▶ **WORK ITEM**
Only one stretch of the data is wanted: the line containing "Inoltre, se viene", the line containing "5. Lancia il comando _python run.py_", and every line between them, copied exactly.

Saved entries
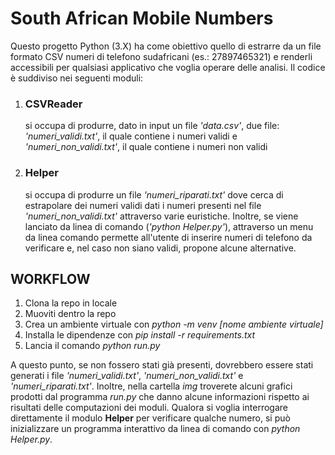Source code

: # South African Mobile Numbers

Questo progetto Python (3.X) ha come obiettivo quello di estrarre da un file formato CSV numeri di telefono sudafricani (es.: 27897465321) e renderli accessibili per qualsiasi applicativo che voglia operare delle analisi.
Il codice è suddiviso nei seguenti moduli:

1. ### CSVReader
    si occupa di produrre, dato in input un file _'data.csv'_, due file: _'numeri\_validi.txt'_, il quale contiene i numeri validi e _'numeri\_non\_validi.txt'_, il quale contiene i numeri non validi

2. ### Helper
    si occupa di produrre un file  _'numeri\_riparati.txt'_  dove cerca di estrapolare dei numeri validi dati i numeri presenti nel file _'numeri\_non\_validi.txt'_ attraverso varie euristiche.
    Inoltre, se viene lanciato da linea di comando (_'python Helper.py'_), attraverso un menu da linea comando permette all'utente di inserire numeri di telefono da verificare e, nel caso non siano validi, propone alcune alternative.

## WORKFLOW

1. Clona la repo in locale
2. Muoviti dentro la repo
3. Crea un ambiente virtuale con _python -m venv [nome ambiente virtuale]_
4. Installa le dipendenze con _pip install -r requirements.txt_
5. Lancia il comando _python run.py_

A questo punto, se non fossero stati già presenti, dovrebbero essere stati generati i file _'numeri\_validi.txt'_, _'numeri\_non\_validi.txt'_ e _'numeri\_riparati.txt'_. Inoltre, nella cartella _img_ troverete alcuni grafici prodotti dal programma _run.py_ che danno alcune informazioni rispetto ai risultati delle computazioni dei moduli.
Qualora si voglia interrogare direttamente il modulo **Helper** per verificare qualche numero, si può inizializzare un programma interattivo da linea di comando con _python Helper.py_.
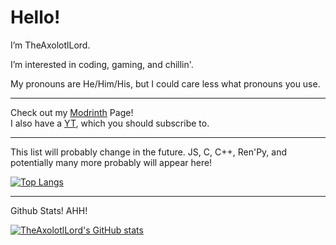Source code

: # Hello! 

I’m TheAxolotlLord.

I’m interested in coding, gaming, and chillin'.

My pronouns are He/Him/His, but I could care less what pronouns you use.

---

Check out my [Modrinth](https://modrinth.com/user/TheAxolotlLord) Page! <br/>
I also have a [YT](https://youtube.com/@realaxolotllord), which you should subscribe to.

---

This list will probably change in the future. JS, C, C++, Ren'Py, and potentially many more probably will appear here!

[![Top Langs](https://github-readme-stats.vercel.app/api/top-langs/?username=TheAxolotlLord&layout=donut-vertical&theme=dark)](https://github.com/TheAxolotlLord/#)

---

Github Stats! AHH!

[![TheAxolotlLord's GitHub stats](https://github-readme-stats.vercel.app/api?username=TheAxolotlLord&layout=compact&show_icons=true&theme=dark)](https://github.com/TheAxolotlLord/#)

▶ **RESPONSE**
    Inoltre, se viene lanciato da linea di comando (_'python Helper.py'_), attraverso un menu da linea comando permette all'utente di inserire numeri di telefono da verificare e, nel caso non siano validi, propone alcune alternative.

## WORKFLOW

1. Clona la repo in locale
2. Muoviti dentro la repo
3. Crea un ambiente virtuale con _python -m venv [nome ambiente virtuale]_
4. Installa le dipendenze con _pip install -r requirements.txt_
5. Lancia il comando _python run.py_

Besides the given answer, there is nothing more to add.